Return all lines from the listing below that include the word "result".

===

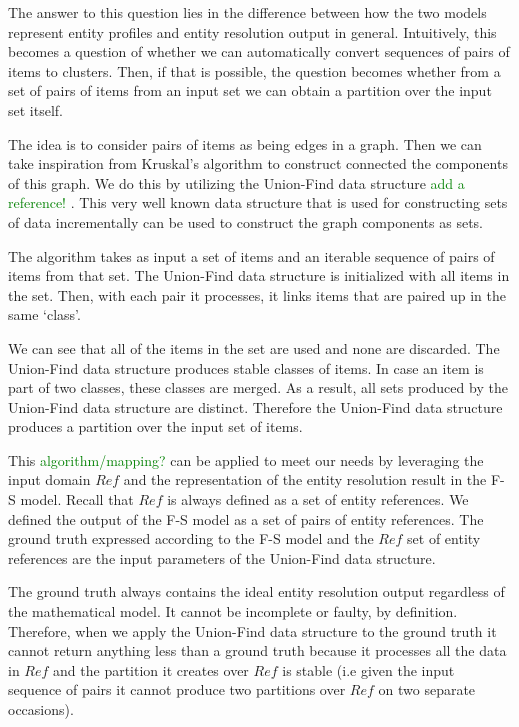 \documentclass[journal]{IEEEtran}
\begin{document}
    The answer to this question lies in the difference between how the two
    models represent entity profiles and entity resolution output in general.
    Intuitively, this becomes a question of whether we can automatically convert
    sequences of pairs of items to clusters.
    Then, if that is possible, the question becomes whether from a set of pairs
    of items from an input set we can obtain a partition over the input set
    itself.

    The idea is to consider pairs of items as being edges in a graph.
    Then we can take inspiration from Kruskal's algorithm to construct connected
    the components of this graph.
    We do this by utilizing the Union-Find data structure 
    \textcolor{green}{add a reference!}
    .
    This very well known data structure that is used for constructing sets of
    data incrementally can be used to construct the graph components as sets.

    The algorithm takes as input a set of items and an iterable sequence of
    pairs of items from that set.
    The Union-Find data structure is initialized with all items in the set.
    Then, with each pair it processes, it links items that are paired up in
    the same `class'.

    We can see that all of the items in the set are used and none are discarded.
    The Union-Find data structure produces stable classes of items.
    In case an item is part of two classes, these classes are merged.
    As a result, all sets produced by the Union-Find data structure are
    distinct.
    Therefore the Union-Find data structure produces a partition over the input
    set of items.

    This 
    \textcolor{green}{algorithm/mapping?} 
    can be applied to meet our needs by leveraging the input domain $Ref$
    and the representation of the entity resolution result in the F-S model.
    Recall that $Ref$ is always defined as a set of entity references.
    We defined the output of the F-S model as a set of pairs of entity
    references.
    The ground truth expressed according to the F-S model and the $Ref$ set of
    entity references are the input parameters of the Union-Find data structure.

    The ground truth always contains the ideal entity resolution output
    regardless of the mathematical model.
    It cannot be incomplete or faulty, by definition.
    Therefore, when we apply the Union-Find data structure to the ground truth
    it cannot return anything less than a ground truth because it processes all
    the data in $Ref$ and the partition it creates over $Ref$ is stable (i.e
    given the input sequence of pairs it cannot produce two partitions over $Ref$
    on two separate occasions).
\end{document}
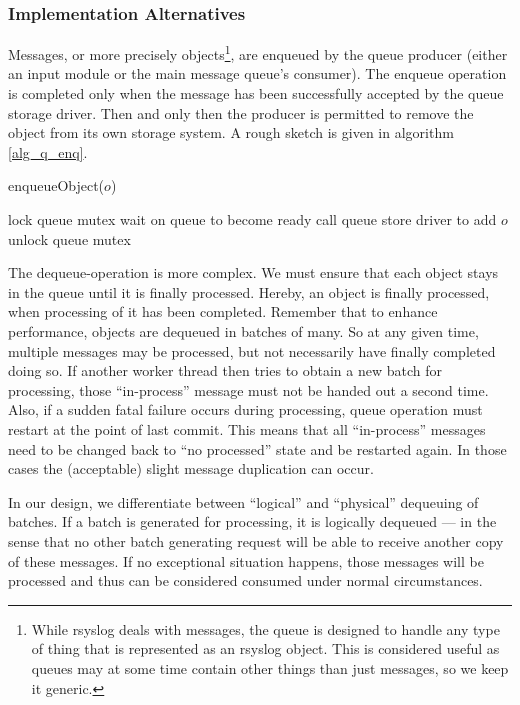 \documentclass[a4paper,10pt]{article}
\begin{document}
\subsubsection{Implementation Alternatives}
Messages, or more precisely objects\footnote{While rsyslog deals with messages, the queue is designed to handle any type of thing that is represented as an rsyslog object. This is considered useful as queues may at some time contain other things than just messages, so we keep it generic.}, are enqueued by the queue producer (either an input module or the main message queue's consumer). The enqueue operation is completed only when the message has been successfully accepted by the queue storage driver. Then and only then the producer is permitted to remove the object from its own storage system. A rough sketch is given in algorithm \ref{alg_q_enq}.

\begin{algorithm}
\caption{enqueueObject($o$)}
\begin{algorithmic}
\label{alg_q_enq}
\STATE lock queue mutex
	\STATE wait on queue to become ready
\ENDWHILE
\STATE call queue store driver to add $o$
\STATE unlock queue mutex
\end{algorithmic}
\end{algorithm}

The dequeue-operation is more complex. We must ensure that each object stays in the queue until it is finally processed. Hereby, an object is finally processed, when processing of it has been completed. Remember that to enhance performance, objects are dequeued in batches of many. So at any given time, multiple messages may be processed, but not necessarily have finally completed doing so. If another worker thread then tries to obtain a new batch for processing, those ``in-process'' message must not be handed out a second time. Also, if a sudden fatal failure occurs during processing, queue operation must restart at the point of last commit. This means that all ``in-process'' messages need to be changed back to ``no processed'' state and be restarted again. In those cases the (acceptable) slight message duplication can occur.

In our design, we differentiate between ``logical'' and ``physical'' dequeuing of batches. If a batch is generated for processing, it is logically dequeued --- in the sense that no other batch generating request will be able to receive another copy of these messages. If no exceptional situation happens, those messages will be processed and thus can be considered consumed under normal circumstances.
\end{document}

===

> Solution for this exercise
    As a result, all sets produced by the Union-Find data structure are
    and the representation of the entity resolution result in the F-S model.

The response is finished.